Zamora Animal Health Laboratory

And furthermore, the functions of the laboratory are distribution of diagnostic material (tuberculin) or immunological material (vaccines); the preparation and distribution of materials for obtaining and preserving samples; salmonella diagnostic leggings, agalactia diagnostic swabs and media, antibiotics antifungals for preservation of viral samples. The programming of actions in collaboration with the Animal Health and Production Section of Zamora. The training of personnel assigned to the laboratory and students in internships, management of computer programs or recording of results and issuance of analysis reports.

He Animal Health Laboratory also serves veterinarians from Cooperatives, ADS and free or farm owners. who deliver samples for analysis. It provides technical advice to Veterinary Units and performs necropsies and takes samples on corpses of different animal species, as well as the management of clinical and biological waste.

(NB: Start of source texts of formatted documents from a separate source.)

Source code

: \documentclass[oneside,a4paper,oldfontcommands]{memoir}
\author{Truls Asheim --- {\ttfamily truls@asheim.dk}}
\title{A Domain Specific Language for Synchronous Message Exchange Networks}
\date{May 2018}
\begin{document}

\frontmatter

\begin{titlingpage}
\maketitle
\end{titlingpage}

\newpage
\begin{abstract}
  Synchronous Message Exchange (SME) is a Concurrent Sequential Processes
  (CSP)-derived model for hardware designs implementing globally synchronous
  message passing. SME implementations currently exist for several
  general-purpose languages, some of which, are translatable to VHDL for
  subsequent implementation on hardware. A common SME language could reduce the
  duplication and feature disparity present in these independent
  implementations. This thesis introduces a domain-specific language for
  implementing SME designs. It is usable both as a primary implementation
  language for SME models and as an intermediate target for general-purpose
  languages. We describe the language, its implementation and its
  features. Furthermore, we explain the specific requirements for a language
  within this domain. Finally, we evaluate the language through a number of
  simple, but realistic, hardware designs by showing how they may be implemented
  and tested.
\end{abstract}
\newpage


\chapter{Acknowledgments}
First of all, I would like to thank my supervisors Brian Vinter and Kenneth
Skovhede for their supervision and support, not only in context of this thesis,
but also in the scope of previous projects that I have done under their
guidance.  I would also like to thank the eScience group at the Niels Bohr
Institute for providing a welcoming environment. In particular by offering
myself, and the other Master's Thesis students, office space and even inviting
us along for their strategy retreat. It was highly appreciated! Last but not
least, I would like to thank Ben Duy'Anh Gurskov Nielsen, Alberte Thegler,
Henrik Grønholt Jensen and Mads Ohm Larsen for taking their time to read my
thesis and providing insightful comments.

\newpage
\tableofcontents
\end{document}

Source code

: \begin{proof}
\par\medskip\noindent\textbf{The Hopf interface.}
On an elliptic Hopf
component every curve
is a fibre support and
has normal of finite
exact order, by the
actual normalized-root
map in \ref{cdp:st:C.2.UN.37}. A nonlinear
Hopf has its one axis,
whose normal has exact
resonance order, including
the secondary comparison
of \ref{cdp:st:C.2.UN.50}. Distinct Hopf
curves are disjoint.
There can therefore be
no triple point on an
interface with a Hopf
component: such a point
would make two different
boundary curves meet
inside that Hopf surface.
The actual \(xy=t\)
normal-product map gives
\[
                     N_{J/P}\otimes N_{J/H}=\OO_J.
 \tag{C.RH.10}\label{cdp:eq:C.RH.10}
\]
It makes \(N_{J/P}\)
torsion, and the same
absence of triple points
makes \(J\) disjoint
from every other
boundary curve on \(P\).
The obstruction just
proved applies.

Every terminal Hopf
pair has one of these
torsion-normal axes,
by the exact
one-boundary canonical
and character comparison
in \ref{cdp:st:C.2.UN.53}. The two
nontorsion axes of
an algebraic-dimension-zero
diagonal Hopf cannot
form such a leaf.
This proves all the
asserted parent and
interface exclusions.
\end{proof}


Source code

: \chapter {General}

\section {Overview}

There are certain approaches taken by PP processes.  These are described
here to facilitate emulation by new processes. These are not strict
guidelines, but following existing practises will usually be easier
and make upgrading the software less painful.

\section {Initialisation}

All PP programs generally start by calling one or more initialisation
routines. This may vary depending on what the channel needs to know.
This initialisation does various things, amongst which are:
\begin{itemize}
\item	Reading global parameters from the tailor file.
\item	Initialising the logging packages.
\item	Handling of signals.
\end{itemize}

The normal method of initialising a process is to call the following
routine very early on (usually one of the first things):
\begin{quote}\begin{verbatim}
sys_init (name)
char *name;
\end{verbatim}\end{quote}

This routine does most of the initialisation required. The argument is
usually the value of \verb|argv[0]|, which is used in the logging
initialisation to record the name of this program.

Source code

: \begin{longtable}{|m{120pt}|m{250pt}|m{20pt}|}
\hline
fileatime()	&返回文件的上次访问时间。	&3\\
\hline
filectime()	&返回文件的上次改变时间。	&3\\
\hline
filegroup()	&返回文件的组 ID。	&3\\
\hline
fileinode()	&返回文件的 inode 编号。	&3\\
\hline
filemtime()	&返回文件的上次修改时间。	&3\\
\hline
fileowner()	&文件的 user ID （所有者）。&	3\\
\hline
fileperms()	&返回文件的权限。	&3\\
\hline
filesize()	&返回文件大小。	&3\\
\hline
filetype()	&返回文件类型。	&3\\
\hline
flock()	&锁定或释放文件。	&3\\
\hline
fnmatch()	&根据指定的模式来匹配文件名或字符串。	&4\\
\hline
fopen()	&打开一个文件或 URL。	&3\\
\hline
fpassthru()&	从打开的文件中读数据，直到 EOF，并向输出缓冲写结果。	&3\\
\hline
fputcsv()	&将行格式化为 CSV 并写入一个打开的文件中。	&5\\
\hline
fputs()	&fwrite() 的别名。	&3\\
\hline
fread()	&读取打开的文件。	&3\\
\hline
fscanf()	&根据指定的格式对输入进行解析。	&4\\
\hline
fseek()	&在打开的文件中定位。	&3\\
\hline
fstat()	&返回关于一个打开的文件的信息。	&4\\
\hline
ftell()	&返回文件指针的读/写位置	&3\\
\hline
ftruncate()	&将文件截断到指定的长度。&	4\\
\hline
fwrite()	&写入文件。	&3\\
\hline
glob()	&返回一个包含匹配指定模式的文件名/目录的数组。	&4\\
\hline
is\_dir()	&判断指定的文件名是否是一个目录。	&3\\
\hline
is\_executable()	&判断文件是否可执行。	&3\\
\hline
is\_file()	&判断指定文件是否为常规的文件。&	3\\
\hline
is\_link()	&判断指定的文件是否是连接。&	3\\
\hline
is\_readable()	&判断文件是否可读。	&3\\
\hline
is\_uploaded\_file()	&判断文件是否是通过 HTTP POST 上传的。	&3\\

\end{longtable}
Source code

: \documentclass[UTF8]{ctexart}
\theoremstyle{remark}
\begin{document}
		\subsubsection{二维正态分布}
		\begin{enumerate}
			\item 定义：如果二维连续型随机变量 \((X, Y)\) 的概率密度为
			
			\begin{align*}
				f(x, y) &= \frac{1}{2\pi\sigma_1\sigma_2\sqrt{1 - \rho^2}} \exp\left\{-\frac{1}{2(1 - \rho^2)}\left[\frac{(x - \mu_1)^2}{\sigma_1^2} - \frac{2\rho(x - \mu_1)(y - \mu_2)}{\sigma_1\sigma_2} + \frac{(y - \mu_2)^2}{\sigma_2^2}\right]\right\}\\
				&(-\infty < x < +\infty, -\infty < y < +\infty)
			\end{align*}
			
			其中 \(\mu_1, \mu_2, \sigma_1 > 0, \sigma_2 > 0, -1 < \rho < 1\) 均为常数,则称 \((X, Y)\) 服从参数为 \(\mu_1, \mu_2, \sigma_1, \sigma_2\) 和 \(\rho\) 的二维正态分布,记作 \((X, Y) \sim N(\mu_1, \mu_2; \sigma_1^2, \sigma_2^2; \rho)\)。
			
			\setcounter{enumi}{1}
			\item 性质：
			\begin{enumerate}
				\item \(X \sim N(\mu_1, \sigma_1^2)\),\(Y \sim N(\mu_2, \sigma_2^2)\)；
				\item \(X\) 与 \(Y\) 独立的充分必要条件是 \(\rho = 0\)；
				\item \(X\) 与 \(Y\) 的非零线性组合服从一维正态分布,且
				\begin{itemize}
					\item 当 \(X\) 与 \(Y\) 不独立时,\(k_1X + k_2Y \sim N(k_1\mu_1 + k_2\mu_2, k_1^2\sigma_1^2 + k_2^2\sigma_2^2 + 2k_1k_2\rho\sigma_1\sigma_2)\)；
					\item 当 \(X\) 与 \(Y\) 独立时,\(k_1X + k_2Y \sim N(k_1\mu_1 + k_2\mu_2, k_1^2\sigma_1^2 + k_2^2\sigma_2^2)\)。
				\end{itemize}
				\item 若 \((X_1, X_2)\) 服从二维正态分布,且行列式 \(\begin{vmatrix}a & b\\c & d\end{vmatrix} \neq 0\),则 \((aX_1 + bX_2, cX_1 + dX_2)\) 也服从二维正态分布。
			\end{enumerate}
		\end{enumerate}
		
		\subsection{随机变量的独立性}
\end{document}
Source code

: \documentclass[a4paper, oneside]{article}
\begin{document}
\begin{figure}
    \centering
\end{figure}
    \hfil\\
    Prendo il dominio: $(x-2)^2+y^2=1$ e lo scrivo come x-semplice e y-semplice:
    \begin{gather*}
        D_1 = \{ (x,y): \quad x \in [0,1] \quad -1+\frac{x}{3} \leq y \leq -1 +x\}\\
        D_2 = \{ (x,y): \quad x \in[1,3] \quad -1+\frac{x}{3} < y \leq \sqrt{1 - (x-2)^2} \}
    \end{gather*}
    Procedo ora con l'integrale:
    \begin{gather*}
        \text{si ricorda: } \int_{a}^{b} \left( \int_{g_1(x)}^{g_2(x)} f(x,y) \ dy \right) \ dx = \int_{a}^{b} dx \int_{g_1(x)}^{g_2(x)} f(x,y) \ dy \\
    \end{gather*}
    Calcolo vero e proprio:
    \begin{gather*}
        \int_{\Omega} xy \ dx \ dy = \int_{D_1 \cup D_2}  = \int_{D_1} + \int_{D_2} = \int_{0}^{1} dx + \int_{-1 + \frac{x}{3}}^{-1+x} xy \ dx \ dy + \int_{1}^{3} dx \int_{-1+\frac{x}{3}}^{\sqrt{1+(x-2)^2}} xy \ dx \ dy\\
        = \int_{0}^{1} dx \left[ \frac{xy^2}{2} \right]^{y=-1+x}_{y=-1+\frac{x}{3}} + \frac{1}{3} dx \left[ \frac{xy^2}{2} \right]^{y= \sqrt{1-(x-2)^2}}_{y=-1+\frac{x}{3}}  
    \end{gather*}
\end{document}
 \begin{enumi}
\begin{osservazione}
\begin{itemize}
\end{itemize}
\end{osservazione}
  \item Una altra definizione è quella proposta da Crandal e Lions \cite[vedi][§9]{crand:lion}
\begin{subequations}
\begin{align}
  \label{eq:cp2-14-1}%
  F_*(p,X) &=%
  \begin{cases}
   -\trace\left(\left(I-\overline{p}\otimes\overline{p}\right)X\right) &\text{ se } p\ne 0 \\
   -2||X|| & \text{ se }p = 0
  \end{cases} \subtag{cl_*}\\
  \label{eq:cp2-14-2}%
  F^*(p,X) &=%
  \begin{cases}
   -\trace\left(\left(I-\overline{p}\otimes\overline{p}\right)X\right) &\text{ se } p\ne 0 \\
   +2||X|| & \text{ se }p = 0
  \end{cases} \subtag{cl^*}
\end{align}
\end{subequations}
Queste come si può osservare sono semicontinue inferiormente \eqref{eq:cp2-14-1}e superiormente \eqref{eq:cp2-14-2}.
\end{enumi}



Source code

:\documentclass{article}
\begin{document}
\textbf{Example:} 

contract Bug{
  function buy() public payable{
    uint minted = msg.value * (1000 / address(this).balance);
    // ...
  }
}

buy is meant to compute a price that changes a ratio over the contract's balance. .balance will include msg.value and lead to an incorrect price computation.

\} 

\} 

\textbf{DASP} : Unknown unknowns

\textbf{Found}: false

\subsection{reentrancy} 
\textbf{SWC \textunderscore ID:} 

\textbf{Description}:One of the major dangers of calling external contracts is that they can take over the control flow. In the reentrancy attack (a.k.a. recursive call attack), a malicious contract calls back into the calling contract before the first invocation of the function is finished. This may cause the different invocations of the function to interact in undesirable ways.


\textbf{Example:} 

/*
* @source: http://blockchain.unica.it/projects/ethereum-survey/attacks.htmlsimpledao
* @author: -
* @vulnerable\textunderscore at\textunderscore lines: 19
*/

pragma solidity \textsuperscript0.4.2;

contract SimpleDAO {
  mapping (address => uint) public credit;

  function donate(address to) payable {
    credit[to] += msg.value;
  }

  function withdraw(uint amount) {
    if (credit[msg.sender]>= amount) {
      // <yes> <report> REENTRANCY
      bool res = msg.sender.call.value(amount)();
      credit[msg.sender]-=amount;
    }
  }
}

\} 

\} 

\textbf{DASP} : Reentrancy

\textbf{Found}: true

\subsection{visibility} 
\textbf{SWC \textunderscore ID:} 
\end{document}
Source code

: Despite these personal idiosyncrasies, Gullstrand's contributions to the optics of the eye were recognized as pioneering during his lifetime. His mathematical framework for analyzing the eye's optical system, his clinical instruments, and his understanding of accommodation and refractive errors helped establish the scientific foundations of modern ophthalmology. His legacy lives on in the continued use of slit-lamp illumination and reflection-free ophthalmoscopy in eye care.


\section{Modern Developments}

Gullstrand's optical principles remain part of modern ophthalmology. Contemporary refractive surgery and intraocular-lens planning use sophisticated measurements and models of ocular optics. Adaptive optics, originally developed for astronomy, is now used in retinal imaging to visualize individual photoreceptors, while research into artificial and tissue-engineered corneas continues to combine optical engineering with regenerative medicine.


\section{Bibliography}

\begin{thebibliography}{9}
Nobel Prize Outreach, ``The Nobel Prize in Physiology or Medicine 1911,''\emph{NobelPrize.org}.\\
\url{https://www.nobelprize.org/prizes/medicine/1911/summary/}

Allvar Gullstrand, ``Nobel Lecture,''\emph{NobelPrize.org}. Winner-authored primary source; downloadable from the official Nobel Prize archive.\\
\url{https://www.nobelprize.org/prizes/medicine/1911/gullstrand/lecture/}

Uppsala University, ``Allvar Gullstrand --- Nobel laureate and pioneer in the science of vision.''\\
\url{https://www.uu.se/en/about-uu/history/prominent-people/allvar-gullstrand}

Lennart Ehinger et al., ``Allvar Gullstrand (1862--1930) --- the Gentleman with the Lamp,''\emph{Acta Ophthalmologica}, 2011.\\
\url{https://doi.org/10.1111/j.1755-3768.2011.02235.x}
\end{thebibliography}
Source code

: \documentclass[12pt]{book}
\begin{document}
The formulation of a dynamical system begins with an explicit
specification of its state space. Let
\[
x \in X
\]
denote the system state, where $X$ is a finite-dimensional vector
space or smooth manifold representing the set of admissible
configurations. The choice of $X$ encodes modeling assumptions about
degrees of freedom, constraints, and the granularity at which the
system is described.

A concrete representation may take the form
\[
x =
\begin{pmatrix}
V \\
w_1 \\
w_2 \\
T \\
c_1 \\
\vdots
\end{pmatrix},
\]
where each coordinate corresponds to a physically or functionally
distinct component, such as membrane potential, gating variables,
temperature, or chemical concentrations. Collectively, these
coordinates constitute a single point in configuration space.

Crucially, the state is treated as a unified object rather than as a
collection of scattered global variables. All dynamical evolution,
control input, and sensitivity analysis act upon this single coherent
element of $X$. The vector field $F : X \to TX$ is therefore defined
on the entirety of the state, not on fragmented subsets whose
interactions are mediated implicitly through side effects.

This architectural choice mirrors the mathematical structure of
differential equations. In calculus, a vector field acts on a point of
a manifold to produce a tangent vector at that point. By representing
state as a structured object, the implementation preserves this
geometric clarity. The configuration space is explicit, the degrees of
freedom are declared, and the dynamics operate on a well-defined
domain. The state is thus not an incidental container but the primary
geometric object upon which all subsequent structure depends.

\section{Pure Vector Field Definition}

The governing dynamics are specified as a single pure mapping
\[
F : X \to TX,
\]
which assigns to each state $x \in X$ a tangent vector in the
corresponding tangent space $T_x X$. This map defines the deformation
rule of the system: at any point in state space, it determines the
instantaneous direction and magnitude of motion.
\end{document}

In the face of a consumer with increasing quality demands, and when the One Health health concept emerges with force, human health, animal health and the environment, animal health laboratories take on special relevance as watchdogs and guardians of the chain that is born on the farm and reaches the table.

In this context Cristina Pérez del Amo alludes to the motto of the veterinary profession “Hygia pecoris, salus populi”, that is, the hygiene of the livestock is the health of the people. That is why these seven guardians watch over the Florencia Farm laboratory.